WORK REQUIRED – Whenever a line carries the word "there", pull it out of the entries.
RECORDED INFORMATION: Begin
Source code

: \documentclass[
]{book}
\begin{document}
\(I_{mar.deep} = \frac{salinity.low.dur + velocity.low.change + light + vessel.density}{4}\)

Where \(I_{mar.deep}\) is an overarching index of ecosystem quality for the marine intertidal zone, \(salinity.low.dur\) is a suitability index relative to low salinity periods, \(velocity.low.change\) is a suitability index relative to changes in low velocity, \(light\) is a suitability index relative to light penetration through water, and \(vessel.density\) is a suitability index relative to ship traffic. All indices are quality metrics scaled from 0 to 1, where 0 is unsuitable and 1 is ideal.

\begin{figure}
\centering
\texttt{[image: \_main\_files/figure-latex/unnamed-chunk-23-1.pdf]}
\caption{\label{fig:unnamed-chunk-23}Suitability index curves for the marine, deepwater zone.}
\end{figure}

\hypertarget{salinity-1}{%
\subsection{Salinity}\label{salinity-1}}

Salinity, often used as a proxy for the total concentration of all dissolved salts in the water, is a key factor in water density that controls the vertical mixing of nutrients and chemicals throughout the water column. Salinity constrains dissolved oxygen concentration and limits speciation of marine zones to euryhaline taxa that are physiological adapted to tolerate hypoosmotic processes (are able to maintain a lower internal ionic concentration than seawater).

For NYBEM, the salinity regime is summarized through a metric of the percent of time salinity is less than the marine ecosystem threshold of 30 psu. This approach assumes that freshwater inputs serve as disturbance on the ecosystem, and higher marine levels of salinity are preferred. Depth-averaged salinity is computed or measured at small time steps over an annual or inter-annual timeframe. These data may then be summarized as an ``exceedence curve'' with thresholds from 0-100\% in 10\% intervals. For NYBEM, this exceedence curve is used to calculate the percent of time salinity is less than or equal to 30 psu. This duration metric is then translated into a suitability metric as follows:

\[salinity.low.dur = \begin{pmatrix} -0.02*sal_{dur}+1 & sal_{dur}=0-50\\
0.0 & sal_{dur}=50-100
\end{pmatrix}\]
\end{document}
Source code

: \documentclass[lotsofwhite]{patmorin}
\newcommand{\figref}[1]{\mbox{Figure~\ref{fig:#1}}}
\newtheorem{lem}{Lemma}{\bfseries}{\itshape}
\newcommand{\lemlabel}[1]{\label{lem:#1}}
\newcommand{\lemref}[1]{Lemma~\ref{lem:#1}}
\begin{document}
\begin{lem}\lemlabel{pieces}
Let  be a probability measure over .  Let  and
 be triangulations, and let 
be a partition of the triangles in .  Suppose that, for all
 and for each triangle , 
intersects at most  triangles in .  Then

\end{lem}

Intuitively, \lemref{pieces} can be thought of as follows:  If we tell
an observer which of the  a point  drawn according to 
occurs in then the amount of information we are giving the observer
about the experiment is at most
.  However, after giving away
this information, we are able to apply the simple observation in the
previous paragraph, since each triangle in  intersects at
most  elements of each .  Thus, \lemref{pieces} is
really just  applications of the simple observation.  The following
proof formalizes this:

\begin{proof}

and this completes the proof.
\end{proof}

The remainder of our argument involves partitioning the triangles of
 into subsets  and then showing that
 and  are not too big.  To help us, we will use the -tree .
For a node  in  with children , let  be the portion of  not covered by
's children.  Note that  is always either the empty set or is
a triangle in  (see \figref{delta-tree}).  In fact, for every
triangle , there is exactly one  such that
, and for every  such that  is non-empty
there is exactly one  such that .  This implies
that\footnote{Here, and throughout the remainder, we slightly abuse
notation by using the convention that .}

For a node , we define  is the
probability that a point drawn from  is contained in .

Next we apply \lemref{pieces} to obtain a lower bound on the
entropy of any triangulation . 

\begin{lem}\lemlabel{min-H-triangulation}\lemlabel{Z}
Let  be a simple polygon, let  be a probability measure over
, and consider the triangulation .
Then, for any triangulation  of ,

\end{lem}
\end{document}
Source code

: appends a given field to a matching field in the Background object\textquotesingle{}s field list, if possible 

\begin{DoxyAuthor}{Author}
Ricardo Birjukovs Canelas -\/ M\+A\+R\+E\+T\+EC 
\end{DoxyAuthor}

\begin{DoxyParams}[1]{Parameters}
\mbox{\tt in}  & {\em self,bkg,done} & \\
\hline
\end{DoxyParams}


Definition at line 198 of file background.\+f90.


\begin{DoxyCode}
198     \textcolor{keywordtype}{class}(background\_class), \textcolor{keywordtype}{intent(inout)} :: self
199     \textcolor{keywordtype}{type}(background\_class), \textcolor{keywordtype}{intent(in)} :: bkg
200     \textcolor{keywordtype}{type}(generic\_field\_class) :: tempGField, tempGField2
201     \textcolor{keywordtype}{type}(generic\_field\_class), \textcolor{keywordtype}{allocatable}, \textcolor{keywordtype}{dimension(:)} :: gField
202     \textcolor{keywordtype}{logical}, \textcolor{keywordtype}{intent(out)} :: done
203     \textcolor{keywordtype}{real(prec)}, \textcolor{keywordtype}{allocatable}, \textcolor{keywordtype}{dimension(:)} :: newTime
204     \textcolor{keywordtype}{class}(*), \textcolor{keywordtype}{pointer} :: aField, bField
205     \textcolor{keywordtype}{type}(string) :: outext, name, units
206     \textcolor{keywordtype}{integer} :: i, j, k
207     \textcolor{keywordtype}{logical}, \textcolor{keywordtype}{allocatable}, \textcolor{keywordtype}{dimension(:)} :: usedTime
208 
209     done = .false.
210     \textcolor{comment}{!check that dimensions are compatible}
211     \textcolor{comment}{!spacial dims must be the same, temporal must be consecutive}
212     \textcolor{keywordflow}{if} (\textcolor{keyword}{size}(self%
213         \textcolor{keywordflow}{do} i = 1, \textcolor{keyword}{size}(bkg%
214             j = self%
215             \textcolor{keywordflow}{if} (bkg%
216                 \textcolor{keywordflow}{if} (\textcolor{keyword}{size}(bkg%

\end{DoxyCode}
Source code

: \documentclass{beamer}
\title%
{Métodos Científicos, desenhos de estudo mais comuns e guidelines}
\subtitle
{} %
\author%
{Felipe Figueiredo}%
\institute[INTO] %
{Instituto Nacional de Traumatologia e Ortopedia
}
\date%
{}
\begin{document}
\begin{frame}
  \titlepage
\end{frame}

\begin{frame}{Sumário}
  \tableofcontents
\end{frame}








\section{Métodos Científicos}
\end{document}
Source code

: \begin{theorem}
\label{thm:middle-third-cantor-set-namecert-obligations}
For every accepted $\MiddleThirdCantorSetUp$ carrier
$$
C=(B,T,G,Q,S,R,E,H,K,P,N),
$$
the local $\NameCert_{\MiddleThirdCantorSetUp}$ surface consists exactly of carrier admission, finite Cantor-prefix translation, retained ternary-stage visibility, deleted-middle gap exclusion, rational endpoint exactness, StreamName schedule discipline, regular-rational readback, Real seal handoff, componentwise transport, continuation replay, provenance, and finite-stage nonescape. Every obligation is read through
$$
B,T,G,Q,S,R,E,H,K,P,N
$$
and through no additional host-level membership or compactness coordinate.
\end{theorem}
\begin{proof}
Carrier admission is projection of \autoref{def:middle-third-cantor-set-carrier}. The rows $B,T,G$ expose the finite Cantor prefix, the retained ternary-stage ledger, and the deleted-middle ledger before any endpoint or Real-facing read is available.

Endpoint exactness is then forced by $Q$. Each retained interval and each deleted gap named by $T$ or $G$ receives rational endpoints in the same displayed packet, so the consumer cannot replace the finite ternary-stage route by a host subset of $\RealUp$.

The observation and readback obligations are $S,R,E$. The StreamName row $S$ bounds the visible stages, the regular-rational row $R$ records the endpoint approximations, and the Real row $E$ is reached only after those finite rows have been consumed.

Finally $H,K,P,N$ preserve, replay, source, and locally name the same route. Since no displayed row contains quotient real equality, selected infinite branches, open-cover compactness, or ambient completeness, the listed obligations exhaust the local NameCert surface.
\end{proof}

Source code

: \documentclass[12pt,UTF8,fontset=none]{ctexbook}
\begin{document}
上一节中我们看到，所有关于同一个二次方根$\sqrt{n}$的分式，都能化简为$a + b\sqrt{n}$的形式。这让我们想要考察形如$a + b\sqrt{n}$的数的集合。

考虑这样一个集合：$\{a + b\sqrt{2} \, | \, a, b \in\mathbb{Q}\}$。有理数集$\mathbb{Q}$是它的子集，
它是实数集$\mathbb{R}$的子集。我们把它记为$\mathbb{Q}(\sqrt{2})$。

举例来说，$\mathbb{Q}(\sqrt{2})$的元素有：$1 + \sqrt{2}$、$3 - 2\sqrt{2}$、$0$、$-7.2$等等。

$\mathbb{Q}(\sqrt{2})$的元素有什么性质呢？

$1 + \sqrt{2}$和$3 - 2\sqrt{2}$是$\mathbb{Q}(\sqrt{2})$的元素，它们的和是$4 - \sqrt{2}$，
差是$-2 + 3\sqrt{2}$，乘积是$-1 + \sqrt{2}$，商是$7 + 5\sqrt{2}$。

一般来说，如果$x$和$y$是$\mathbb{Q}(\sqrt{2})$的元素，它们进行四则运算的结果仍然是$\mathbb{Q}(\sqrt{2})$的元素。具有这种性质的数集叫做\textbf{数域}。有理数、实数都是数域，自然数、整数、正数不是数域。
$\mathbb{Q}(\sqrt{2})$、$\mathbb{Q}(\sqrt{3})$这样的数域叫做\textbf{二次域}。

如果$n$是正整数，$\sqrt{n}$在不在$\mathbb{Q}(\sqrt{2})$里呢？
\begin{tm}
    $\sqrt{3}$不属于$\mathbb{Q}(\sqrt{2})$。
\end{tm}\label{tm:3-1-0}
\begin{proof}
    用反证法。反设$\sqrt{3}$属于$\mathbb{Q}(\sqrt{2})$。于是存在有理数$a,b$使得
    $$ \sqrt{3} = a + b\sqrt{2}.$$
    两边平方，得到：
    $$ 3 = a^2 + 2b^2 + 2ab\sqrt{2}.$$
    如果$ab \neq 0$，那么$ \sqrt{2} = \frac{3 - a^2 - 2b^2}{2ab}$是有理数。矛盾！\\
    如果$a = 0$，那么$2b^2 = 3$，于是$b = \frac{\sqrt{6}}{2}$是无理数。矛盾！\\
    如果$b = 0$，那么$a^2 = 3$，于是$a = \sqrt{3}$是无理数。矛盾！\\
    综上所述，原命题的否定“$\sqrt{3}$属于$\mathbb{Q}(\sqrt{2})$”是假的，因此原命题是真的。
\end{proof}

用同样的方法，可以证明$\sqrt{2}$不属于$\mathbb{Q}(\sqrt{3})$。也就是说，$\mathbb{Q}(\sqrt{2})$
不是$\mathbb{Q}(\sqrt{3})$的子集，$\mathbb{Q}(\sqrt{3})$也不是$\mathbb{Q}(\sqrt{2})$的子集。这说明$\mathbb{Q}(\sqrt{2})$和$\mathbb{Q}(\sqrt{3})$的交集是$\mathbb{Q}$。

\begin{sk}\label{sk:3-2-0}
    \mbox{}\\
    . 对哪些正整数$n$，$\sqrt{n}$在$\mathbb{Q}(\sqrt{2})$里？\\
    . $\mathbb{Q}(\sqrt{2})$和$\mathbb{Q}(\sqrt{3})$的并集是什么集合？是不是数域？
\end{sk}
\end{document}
RECORDED INFORMATION: End
RESPONSE TO THIS TASK –
triangle , there is exactly one  such that
there is exactly one  such that .  This implies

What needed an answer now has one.